Geoff was reminded of that recently when he and his sainted wife Jenna watched a reenactment of the Jefferson-Adams debates. Bill Barker and Steven Holloway, two scholars from the Colonial Williamsburg living history museum, played Thomas Jefferson and John Adams, respectively.
Their masterful performances reignited many of the most vibrant and intellectual debates of the early United States while also relating to our own time. Few presidential elections have rivaled the races of 1796 and 1800 in significance or controversy, and almost none have matched the depth of substance and thought mutually wrought by Adams and Jefferson, our two smartest presidents.
We are told every four years that we face the most important election of our lifetime. However, perhaps all presidential races pale in significance compared to those two.
Prior to 1800, there had never been a peaceful transition of power from one party to another, and many observers everywhere believed it was impossible. When it happened, the world began to believe that the “American Experiment” might actually succeed.
Jefferson lost to Adams in 1796, thus becoming vice president. Prior to passage of the Twelfth Amendment, electors voted only for president and the second-place candidate became vice president. The result was a divided administration whose differences only proliferated over the ensuing four years.
The campaign of 1800 was among the nastiest in history. Although Jefferson and Adams studiously refrained from slandering each other directly, their proxies in the highly partisan media printed outrageous allegations.
A Connecticut newspaper aligned with Adams editorialized that if Jefferson won, “murder, robbery, rape, adultery and incest will be openly taught and practiced.” Likewise, a Jefferson-allied journalist named James Callender wrote that Adams “behaved neither like a man nor like a woman but instead possessed a hideous hermaphroditical character.”
These attacks were not anomalies; they were the norm throughout the American press at the time.

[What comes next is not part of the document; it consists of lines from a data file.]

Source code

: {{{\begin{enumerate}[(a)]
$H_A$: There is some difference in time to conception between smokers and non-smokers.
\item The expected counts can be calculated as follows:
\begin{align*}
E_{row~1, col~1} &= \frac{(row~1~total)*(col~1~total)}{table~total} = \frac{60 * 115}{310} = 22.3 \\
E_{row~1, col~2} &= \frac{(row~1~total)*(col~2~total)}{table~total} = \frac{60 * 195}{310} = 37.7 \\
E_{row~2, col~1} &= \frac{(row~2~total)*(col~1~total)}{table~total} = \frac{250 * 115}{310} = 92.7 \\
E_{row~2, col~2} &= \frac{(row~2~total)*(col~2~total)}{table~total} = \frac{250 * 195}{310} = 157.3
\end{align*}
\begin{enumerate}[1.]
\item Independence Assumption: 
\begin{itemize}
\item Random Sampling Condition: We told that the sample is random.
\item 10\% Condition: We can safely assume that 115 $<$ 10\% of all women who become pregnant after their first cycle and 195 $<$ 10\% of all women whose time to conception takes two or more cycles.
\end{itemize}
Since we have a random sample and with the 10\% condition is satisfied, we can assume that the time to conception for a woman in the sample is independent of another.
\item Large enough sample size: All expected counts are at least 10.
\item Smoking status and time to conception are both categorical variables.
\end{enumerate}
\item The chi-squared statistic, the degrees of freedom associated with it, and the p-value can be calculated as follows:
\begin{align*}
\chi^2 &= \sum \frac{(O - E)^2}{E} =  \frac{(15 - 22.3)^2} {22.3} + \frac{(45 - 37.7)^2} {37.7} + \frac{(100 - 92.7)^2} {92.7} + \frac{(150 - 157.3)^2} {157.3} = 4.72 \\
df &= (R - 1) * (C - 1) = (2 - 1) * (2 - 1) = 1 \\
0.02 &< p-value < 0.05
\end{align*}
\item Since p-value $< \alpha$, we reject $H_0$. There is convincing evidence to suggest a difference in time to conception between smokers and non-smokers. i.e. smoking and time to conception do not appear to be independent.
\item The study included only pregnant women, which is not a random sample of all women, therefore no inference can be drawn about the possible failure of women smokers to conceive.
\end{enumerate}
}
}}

A cascade of controversies during the Adams administration fueled this fire. Jefferson’s Democrat-Republicans had accused Adams in 1796 of favoring Britain over France and aristocracy over democracy. By 1798, Adams and his Federalist Congress had launched an undeclared war against France, raised taxes to finance this war, and passed the Alien and Sedition Acts.
The Alien Act gave Adams’ administration the power to deport or imprison any alien considered “dangerous” or “suspect” of treason. No trial or conviction was necessary, giving wide latitude to the government that Jefferson believed contravened the principles of a constitutional republic. Holloway’s portrayal of Adams cleverly claimed that this authority was never intended to be widely used, but was only targeted against immigrants from one country that he considered particularly dangerous to his presidency.
The Sedition Act allowed Adams to imprison anyone who distributed “false, scandalous, and malicious writings” against government officials that would bring them into “contempt or disrepute.” Portraying Jefferson, Barker pointed out that this authority was entirely intended to silence political dissent and that every newspaper editor Adams jailed under this statute was Republican, including James Callender.
While these were highly contentious issues, Geoff was struck by the broad scope of agreement between the two men over other matters that headline today’s debates.
Both men agreed that if the electorate is to be entrusted with self-government, then people must receive a foundation in classical education to inform this responsibility. Therefore, public education was to be a fundamental responsibility of government. We doubt either envisioned the great public institutions devolving their curricula from the classics to today’s politicized indoctrination.
Both also agreed it would be preposterous to allow the federal government to enact systems of transfer payments, which are ubiquitous today. The strength of the republic, they agreed, would begin to crumble as soon as the majority realized they could use government as their agent to confiscate the production of the minority.
Adams lamented the rise of factions. But Jefferson responded that factions are simply an expression of the independent thought of the human mind that the First Amendment is designed to protect; so, we shouldn’t apologize for our political disagreements.
Fortunately, vigorous disagreement on policy still characterizes the American Experiment, still going strong after 240 years.
Ron Knecht is Nevada Controller. Geoffrey Lawrence is Assistant Controller.